• _EXERCISE DIRECTIONS_
Beginning at the line that includes "- [Bağlantı Bilgilerini", return each line exactly through the end of the listing, and no line before it.

⟨

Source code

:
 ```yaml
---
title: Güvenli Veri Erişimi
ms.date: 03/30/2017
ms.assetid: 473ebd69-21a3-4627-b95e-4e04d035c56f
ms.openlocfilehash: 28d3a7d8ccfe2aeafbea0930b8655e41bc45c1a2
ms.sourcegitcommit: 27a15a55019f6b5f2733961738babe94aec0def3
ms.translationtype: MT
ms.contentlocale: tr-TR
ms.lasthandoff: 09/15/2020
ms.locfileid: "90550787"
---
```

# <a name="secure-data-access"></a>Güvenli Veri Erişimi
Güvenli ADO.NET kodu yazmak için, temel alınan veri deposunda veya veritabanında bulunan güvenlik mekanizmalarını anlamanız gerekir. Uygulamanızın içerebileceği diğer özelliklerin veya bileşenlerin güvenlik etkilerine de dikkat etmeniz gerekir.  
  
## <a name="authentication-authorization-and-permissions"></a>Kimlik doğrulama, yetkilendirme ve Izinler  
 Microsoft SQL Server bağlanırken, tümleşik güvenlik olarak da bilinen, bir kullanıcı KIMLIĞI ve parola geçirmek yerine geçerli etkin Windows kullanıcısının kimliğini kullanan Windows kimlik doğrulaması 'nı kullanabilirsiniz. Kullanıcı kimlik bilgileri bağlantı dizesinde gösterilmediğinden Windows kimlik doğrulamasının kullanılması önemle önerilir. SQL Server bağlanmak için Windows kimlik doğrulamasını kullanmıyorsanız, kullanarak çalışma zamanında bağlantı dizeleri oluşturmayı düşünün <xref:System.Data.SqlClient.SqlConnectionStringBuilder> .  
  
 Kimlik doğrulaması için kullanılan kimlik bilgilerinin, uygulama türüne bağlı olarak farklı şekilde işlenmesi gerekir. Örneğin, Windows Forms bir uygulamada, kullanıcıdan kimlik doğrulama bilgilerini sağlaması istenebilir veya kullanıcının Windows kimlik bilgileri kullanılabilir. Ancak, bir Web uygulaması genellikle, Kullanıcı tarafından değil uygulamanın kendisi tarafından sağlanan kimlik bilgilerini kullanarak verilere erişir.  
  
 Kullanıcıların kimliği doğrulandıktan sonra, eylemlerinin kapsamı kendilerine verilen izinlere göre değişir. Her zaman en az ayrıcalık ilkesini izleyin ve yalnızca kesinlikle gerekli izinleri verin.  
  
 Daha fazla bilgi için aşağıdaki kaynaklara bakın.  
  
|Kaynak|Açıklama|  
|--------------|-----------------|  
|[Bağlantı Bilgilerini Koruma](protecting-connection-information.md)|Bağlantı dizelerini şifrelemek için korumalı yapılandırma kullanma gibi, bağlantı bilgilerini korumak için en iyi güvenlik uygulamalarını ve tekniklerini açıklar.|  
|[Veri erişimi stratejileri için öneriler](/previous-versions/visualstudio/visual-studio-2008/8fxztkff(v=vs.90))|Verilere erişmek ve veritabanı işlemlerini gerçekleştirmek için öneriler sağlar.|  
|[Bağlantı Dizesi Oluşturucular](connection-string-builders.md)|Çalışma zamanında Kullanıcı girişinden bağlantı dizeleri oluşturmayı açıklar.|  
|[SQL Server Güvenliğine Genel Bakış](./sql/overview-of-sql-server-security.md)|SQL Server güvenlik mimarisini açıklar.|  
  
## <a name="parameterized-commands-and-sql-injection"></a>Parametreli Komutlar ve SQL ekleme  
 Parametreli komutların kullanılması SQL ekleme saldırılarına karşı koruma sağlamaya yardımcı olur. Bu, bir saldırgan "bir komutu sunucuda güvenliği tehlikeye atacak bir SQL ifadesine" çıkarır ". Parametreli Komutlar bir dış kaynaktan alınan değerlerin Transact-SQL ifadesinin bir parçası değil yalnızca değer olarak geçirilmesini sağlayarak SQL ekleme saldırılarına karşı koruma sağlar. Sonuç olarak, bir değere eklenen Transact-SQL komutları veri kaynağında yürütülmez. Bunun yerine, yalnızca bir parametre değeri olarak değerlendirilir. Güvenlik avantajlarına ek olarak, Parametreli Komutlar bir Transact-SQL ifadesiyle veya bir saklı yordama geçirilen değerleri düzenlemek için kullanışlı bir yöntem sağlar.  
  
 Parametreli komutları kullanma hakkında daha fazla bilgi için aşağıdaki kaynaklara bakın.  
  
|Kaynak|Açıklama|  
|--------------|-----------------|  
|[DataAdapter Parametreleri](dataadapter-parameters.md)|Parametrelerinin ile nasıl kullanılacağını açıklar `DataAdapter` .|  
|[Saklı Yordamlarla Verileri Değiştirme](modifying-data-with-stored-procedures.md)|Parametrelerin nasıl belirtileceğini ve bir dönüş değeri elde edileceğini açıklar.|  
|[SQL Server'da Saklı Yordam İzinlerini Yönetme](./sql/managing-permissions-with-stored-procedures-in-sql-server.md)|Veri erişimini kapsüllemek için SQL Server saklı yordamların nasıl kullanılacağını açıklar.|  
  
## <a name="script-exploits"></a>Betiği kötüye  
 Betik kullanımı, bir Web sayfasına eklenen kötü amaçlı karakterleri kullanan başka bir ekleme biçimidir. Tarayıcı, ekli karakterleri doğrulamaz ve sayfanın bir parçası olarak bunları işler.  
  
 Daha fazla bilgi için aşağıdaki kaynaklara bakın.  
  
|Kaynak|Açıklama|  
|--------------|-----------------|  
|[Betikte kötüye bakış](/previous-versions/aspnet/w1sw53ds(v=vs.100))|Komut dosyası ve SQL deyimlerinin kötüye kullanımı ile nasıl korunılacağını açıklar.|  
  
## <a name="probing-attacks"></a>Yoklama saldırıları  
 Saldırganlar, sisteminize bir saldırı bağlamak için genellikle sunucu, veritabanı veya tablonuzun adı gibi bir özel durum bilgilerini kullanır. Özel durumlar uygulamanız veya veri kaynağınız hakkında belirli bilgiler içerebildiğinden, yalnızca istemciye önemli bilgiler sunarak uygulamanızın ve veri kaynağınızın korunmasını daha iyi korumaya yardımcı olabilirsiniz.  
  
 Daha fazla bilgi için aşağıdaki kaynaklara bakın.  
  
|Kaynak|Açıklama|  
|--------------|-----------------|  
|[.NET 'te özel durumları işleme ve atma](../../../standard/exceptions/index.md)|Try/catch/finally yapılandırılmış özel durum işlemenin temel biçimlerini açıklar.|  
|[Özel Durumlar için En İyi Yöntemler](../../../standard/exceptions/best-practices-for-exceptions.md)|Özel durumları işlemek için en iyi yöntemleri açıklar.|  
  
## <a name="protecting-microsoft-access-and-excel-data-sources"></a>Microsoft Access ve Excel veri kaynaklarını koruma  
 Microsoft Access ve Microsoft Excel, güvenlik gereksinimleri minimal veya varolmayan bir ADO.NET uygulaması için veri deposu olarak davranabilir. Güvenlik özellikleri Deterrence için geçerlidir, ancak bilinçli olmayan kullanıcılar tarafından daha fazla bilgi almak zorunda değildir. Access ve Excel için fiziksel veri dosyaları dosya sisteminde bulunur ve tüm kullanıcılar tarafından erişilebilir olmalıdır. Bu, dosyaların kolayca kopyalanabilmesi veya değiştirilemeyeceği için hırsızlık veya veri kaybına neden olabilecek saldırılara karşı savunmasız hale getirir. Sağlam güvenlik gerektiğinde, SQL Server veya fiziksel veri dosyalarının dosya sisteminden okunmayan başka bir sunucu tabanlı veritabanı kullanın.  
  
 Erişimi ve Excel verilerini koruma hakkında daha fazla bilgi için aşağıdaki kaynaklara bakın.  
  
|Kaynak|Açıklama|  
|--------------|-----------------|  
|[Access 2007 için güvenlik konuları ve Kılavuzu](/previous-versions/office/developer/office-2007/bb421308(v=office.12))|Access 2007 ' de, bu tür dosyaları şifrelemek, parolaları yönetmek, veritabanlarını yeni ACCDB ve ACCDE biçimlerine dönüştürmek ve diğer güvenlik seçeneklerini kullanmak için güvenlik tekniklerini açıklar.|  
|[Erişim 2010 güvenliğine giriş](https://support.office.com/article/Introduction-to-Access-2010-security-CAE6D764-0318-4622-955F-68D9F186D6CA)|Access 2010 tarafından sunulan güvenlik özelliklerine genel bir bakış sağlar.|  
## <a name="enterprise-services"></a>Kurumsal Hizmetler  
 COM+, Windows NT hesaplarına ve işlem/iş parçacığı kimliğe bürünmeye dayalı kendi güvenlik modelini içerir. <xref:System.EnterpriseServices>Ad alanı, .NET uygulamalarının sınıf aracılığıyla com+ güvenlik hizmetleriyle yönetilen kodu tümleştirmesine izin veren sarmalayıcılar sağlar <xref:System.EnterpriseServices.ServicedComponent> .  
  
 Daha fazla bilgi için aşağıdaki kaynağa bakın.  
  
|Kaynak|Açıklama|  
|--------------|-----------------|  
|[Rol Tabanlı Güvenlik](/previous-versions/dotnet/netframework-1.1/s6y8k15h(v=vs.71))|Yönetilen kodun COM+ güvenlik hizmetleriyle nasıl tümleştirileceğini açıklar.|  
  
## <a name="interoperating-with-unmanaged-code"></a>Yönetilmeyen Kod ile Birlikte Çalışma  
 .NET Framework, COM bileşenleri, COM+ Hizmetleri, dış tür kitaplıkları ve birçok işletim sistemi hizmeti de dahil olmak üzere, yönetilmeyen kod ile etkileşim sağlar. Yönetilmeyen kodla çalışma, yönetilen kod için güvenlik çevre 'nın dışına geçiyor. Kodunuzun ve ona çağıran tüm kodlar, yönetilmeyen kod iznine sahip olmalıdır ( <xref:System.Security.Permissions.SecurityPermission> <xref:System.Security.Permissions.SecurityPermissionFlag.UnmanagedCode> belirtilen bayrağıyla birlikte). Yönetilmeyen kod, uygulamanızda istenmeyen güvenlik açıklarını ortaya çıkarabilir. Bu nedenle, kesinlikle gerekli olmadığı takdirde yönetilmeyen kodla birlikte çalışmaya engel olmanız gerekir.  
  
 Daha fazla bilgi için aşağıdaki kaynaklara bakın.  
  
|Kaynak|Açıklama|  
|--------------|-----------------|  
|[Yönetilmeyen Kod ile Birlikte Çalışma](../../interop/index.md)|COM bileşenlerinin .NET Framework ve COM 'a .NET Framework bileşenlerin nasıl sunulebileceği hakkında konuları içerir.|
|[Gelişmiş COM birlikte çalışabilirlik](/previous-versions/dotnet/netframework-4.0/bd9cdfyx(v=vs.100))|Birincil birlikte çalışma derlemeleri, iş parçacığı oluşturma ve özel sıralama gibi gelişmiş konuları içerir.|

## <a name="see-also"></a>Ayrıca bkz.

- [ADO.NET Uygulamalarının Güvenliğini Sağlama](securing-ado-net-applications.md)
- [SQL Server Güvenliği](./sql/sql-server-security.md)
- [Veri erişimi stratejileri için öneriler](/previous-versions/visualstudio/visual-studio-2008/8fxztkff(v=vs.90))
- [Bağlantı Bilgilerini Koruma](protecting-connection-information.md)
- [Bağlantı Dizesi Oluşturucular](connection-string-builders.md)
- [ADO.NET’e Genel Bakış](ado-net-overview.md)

⟩

• _RESULT OF THIS EXERCISE_
- [Bağlantı Bilgilerini Koruma](protecting-connection-information.md)
- [Bağlantı Dizesi Oluşturucular](connection-string-builders.md)
- [ADO.NET’e Genel Bakış](ado-net-overview.md)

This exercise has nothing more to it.